Terkait perbuatan pencemaran nama baik dan/atau penghinaan merupakan tindak pidana sebagaimana diatur dalam KUHP dan UU ITE beserta perubahannya.

Secara umum, perbuatan mencemarkan nama baik dan/atau penghinaan dapat dijerat dengan Pasal 310 KUHP. Adapun pasal tersebut mengatur sejumlah ketentuan:

1. barang siapa sengaja menyerang kehormatan atau nama baik seseorang dengan menuduhkan sesuatu hal, yang maksudnya terang supaya hal itu diketahui umum, diancam karena pencemaran dengan pidana penjara paling lama sembilan bulan atau pidana denda paling banyak empat ribu lima ratus rupiah.

2. jika hal itu dilakukan dengan tulisan atau gambaran yang disiarkan, dipertunjukkan atau ditempelkan di muka umum, maka diancam karena pencemaran tertulis dengan pidana penjara paling lama satu tahun empat bulan atau pidana denda paling banyak empat ribu lima ratus rupiah.

3. tidak merupakan pencemaran atau pencemaran tertulis, jika perbuatan jelas dilakukan demi kepentingan umum atau karena terpaksa untuk membela diri.
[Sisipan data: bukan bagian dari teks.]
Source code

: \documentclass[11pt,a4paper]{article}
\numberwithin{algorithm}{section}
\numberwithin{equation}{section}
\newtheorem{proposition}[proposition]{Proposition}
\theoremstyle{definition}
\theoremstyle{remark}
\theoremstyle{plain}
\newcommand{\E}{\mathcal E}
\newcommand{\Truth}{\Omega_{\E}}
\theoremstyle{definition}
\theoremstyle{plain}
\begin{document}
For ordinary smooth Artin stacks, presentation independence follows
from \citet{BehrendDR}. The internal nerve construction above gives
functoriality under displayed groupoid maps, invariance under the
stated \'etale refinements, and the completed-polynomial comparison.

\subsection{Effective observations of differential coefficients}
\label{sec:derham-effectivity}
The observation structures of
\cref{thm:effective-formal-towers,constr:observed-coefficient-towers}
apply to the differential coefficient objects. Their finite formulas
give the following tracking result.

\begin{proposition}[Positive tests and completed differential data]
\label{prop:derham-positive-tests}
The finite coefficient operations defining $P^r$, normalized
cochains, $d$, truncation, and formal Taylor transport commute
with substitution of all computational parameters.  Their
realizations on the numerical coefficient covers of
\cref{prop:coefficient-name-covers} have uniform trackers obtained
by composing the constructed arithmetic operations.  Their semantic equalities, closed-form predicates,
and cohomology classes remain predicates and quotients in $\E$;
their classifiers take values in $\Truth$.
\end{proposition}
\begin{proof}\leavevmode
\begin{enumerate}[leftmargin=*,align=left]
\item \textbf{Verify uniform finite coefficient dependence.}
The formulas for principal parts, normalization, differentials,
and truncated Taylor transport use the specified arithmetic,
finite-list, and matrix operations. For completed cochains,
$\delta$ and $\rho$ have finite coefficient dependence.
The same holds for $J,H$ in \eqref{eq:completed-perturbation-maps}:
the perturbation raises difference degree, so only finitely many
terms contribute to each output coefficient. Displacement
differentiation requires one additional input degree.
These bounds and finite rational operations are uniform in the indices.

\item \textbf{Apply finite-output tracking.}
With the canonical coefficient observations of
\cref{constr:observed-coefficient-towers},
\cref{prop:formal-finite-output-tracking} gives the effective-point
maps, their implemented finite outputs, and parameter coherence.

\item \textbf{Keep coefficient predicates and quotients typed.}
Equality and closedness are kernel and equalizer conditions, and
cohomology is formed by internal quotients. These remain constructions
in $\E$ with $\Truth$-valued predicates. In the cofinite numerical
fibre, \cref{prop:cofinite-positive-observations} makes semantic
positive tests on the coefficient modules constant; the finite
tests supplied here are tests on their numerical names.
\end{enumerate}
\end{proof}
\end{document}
Kemudian, jika perbuatan mencemarkan nama baik atau penghinaan tersebut dilakukan melalui media internet, termasuk halnya media sosial, dapat dijerat Pasal 27 ayat (3) UU ITE yang menerangkan sejumlah perbuatan yang dilarang, yakni dengan sengaja dan tanpa hak mendistribusikan dan/atau mentransmisikan dan/atau membuat dapat diaksesnya informasi elektronik dan/atau dokumen elektronik yang memiliki muatan penghinaan dan/atau pencemaran nama baik.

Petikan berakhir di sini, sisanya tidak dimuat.